The Value Stream Income Statement – Early Stage Lean Company
In an early stage lean company, inventory is usually high, so a value stream income statement will not comply with the matching principle because it’s probable that the units sold in any period were produced in a prior period and the actual production costs of the period are not reflective of the cost to produce the products sold.
When accounting professionals make the argument that a value stream income statement doesn’t comply with the matching principle, this is the situation they are talking about. And they are correct in making this point.
However, a value stream income statement is an internal document, so strict GAAP compliance is not necessary. Also, the intended use of a value stream income statement must be maintained as a priority – for lean operations and accounting to jointly identify the root causes of actual costs to better manage costs.
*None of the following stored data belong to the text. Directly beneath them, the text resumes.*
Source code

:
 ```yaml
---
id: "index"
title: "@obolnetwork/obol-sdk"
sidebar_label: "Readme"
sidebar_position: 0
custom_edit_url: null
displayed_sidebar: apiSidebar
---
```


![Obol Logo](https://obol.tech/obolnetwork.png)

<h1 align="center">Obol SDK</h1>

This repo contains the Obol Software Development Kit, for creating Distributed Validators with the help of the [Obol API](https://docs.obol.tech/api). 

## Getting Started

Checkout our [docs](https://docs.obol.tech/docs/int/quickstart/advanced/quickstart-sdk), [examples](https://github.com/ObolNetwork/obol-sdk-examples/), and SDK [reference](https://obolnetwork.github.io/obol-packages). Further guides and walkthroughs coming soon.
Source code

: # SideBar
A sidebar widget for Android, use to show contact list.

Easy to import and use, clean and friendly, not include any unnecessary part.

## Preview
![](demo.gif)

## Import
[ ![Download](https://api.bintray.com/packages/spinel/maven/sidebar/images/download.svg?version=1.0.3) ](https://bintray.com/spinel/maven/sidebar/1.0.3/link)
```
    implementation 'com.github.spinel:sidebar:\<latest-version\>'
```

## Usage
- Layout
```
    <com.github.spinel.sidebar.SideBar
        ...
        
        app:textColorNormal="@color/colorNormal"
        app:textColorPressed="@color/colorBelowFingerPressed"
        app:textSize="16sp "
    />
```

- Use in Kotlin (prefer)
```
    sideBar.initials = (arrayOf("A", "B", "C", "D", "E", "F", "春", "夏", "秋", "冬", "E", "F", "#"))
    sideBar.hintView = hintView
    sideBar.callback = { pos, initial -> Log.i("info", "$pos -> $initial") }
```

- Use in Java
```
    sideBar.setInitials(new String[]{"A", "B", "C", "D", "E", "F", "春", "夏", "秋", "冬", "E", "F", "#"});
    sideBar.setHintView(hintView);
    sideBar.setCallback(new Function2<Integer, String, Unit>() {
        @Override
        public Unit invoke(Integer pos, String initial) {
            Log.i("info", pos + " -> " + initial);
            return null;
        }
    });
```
Wrap Up: It’s an Evolution
It’s important for accounting professionals to understand that the value stream income statement evolves over time to meet the matching principle as lean practices reduce inventory. At the beginning of the lean journey, a value stream income statement may not fully comply with the matching principle. But as inventories are reduced, it eventually will comply.
The accounting function in a lean manufacturing company should create & produce value stream income statements at the beginning of the lean journey to learn the true drivers of actual production costs, which relate to flow, pull & waste. This is the information that your internal customers, lean operations, need to manage its costs. Lean operations cannot do this with a standard costing based income statement, expense report or variance analysis.